The resolution strives to focus on a single policy because it contains language providing for potential penalties, including removal from various committees, restricting use of a travel account and public censure. “It further determines that Director Young did not adhere to the provision of Board Policy 113 to observe the highest standards of integrity and to discharge faithfully the duties of his office, including the potential use of confidential information for speculation or personal gain for himself or another,” says the resolution.
However, it falls short of condemning Young for circumstantial evidence he may have used the information viewed and copied from AC Transit’s confidential legal documents to directly aid in two lawsuits he represents against the Tri-County Metropolitan Transportation District of Portland, Ore. and Santa Clara Valley Transportation Authority. “Other potential violations (conflicts of interest, disclosure of privileged and confidential information, breach of fiduciary duty) were investigated, but the Report concluded that there was insufficient information available to determine whether such violations had occurred,” the resolution adds.
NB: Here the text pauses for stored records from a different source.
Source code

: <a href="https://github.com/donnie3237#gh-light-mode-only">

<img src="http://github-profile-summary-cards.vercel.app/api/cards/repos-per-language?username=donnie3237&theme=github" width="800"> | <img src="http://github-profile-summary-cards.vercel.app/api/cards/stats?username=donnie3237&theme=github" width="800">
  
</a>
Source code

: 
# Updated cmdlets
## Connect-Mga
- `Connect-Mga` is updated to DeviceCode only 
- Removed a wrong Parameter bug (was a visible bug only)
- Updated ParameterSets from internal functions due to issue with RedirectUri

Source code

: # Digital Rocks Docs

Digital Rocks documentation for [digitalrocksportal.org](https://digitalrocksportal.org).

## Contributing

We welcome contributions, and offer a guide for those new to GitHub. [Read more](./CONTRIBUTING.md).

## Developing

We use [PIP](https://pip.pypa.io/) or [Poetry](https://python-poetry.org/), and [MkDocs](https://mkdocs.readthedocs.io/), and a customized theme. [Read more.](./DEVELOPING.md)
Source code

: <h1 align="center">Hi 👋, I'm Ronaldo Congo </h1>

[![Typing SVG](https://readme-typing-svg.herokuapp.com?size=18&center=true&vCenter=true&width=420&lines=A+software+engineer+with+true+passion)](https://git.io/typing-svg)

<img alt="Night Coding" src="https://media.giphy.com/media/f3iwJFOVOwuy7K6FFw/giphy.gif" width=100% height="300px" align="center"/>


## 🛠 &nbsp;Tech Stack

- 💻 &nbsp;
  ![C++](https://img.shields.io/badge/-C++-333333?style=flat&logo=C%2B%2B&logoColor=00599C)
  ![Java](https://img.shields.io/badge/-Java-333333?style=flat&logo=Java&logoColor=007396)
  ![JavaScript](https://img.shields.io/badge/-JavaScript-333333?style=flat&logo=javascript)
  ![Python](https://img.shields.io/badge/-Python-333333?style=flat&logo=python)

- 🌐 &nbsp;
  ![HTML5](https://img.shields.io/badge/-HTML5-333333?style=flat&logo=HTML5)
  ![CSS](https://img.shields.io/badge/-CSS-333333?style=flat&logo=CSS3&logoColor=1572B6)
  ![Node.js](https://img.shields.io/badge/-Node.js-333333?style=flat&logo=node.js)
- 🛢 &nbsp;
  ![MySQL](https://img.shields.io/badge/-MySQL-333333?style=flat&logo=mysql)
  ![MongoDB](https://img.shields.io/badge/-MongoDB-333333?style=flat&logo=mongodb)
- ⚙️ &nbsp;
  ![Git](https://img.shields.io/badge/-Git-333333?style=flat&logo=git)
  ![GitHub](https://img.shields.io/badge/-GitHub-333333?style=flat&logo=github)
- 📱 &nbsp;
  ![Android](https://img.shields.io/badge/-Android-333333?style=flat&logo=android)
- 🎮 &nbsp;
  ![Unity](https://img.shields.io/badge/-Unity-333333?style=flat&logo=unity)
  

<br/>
Noticeable in the draft resolution is any reference to Young’s written rebuttal to the charges released to the public two weeks ago. In the documents, Young flatly denied ever expressing a desire to AC Transit officials to view confidential legal documents for the purpose of helping him in the similar case related to complaints by bus drivers partially settled last year by AC Transit. According to the investigative reports, Young’s alleged admission to interim general counsel, Ken Scheidig, essentially erased any doubt of his wrong-doing. Young also claims to have spent only 20-30 minutes viewing the stack of over two dozen legal files. The resolution, though, maintains Young spent 3-4 hours reading and copying an unknown numbers of pages and files last October 2012.
The board’s decision June 26 to instruct its current general counsel to draft a resolution of censure comes as no surprise. During the same discussion for meting out some sort of punishment for Young, not a single board director espoused any support for Young, while others remained silent, before unanimously approving a resolution, including censure, against their colleague. The resolution needs a two-thirds majority to pass, or, the affirmative votes of at least four members.